Series creator Rob Thomas launched an online crowd-funding campaign on the site this morning in the hope of making a big-screen version of the show, which starred Kristen Bell as a teenage sleuth.
It ended its three-season run in 2007.
On the Kickstarter website, Thomas said the $2 million fundraiser represents "our one shot to see a Veronica Mars movie happen."
His project passed its $2 million fundraising goal within a day, with 33,300 backers pledging US$2,090,430 and by 2:30pm (NZ time).
It still has 30 days left to go.
Earlier, the project became the fastest ever to reach $1 million on Kickstarter - in 4 hours, 24 minutes - and the most-funded film or video project to date, according to a spokesman for the site.
Previous top movie fundraisers are the planned The Goon ($442,000) and Charlie Kaufman's Anomalisa ($406,000), both animated.
Thomas said Veronica Mars owner Warner Bros. has given the project its blessing, and Bell and other cast members are ready to begin production this summer for a 2014 release. A studio spokesman said a limited release, meaning it may not be on thousands of screens or in every city, is likely at this point.
The fundraising campaign, which was confirmed by Thomas' representative at United Talent Agency, ends April 12.

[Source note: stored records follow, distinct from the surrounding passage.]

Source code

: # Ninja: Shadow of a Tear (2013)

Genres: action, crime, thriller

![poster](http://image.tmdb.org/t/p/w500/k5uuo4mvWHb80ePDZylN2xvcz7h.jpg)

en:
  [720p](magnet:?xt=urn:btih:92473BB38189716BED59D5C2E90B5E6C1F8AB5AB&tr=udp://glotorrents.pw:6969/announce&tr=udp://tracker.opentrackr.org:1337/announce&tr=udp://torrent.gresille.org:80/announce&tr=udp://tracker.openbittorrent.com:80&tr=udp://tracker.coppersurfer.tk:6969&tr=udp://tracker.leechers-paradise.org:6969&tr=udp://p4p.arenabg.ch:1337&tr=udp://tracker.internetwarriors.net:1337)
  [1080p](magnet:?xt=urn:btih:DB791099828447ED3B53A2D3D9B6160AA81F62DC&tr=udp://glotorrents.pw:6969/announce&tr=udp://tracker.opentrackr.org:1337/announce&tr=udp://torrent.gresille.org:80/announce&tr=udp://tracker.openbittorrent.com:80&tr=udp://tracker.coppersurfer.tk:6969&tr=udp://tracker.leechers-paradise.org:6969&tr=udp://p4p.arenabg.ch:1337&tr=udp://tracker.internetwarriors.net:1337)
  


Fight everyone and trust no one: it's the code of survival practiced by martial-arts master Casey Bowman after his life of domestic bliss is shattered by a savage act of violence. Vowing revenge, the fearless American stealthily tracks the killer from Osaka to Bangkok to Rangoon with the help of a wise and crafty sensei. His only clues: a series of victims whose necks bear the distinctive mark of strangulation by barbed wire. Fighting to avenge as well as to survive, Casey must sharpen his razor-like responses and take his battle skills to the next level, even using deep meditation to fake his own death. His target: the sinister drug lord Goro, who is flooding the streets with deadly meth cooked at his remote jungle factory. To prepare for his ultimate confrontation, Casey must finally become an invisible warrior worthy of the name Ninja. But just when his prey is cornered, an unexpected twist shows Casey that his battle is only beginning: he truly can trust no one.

"You have banded together like the sassy little honey badgers you are and made this possibility happen," Bell said in an online message, promising the "sleuthiest, snarkiest" movie possible.
Bell is back on TV in House of Lies, the Showtime series starring Don Cheadle.

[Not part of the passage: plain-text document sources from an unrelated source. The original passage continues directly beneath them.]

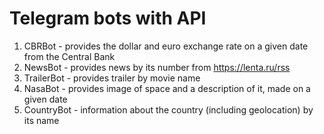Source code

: # Telegram bots with API
1. CBRBot - provides the dollar and euro exchange rate on a given date from the Central Bank
2. NewsBot - provides news by its number from https://lenta.ru/rss
3. TrailerBot - provides trailer by movie name
4. NasaBot - provides image of space and a description of it, made on a given date
5. CountryBot - information about the country (including geolocation) by its name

She and several Veronica Mars cast members appear in a lighthearted video on Kickstarter in which they mull the prospect of reuniting.
The series averaged between 2.2 million and 2.5 million viewers in its two-year run on the now-defunct UPN and final season on the CW network. Those modest numbers are overshadowed by the intense fan devotion that has kept dreams of a movie alive.

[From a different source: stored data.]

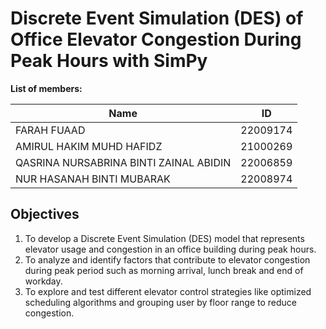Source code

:# Discrete Event Simulation (DES) of Office Elevator Congestion During Peak Hours with SimPy

**List of members:**  

|      Name      |      ID       |
| -------------- | ------------- |
| FARAH FUAAD  |    22009174   |
| AMIRUL HAKIM MUHD HAFIDZ |    21000269   |
|  QASRINA NURSABRINA BINTI ZAINAL ABIDIN  |    22006859   |
|   NUR HASANAH BINTI MUBARAK  |    22008974   |


## Objectives
1.	To develop a Discrete Event Simulation (DES) model that represents elevator usage and congestion in an office building during peak hours.
2.	To analyze and identify factors that contribute to elevator congestion during peak period such as morning arrival, lunch break and end of workday.
3.	To explore and test different elevator control strategies like optimized scheduling algorithms and grouping user by floor range to reduce congestion.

Backers are eligible for various goodies, ranging from a PDF copy of the script to be sent on the day the film is released (for a $10 pledge) to naming rights to a character (for $8,000). An appearance in the movie, available to one $10,000 contributor, was snapped up.
Crowdsourcing has given filmmakers a new way to get always-elusive funding. At last month's Academy Awards, the short documentary Inocente became the first Kickstarter-funded film to win an Oscar. It received $52,000 from 300 contributors.